Pisze też o tym Gazeta Bankowa "Nastąpiła paniczna wyprzedaż akcji największej włoskiej grupy bankowej Unicredit. Po spadkach kapitalizacja Unicredit wynosi 7,7 miliarda euro i jest niższa od kapitalizacji Banku Pekao, który wyceniono na czwartkowej sesji na GPW na 8,1 miliarda euro. Analitycy uważają, że to dopiero początek ucieczki od akcji europejskich banków. Przecena akcji Unicredit wynika bezpośrednio z nowej emisji akcji. Będą one oferowane po cenie niższej niż cena akcji banku na mediolańskiej giełdzie z 3 stycznia o 43 proc. Tak duże dyskonto stało się dla inwestorów sygnałem, że aktualna wycena akcji tego banku jest o prawie połowę za wysoka. Czwartek i piątek były więc dla akcjonariuszy Unicredit prawdziwymi dniami sądu. Notowania były kilka razy zawieszane bo przekraczały dopuszczalne minima. W ciągu trzech sesji akcje straciły na wartości 37 proc.
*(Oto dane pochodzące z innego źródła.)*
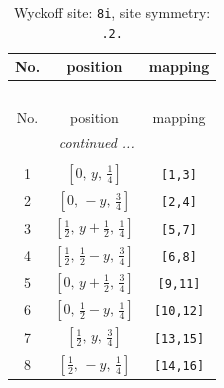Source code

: \documentclass[fleqn,8pt]{jsarticle}
\begin{document}
\begin{longtable}{ccc}
\caption{Wyckoff site: {\tt 8i}, site symmetry: {\tt .2.}}
 \\
 \hline \hline
No. & position & mapping \\ \hline \endfirsthead

\multicolumn{2}{l}{\tablename\ \thetable{}} \\
 \hline \hline
No. & position & mapping \\ \hline \endhead

 \hline \hline
\multicolumn{2}{r}{\footnotesize\it continued ...} \\ \endfoot

 \hline \hline
\multicolumn{2}{r}{} \\ \endlastfoot

1 & $\left[ 0,\, y,\, \frac{1}{4} \right]$ & {\tt [1,3]} \\ \hline
2 & $\left[ 0,\, - y,\, \frac{3}{4} \right]$ & {\tt [2,4]} \\ \hline
3 & $\left[ \frac{1}{2},\, y + \frac{1}{2},\, \frac{1}{4} \right]$ & {\tt [5,7]} \\ \hline
4 & $\left[ \frac{1}{2},\, \frac{1}{2} - y,\, \frac{3}{4} \right]$ & {\tt [6,8]} \\ \hline
5 & $\left[ 0,\, y + \frac{1}{2},\, \frac{3}{4} \right]$ & {\tt [9,11]} \\ \hline
6 & $\left[ 0,\, \frac{1}{2} - y,\, \frac{1}{4} \right]$ & {\tt [10,12]} \\ \hline
7 & $\left[ \frac{1}{2},\, y,\, \frac{3}{4} \right]$ & {\tt [13,15]} \\ \hline
8 & $\left[ \frac{1}{2},\, - y,\, \frac{1}{4} \right]$ & {\tt [14,16]} \\
\end{longtable}
\renewcommand{\arraystretch}{1.2}
\end{document}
Dla długookresowych akcjonariuszy obecne spadki i tak nie mają już większego znaczenia. W ciągu pięciu lat stracili właściwie cały zainwestowany kapitał. Pięć lat temu za jedną akcję płacili 65 euro, a teraz mogą ją sprzedać za niecałe 4 euro. (..) Przytoczony przez Rybińskiego artykuł z „The Globe and Mail” zaczyna się do słów: „Grecy i Włosi wypłacają pieniądze z banków i przerzucają je za granicę, a nawet wolą zakopać pod ziemię w obawie przed kryzysem strefy euro, który będzie obalić banki i niszczyć to, co pozostało z ich oszczędności.” http://gb.pl/banki/informacje…
moherowy beret

to gdzieś w świecie cena akcji spadła z 65 euro do 4 euro,czyo nam do tego.Premier z poważną twarzą(jak magik w cyrku w Pacanowie)stwierdza,że Polacy mogą być spokojni,bo on czuwa z innym magikiem Rostowskim i żadne katastrofy nam nie grożą,no i nie grożą.Kupiłam 25 dkg pręgi wołowej i mnie było stać na ten luksus,a biedni Grecy czy Włosi - czy oni mają co jeść?Może trzeba znów pomóc?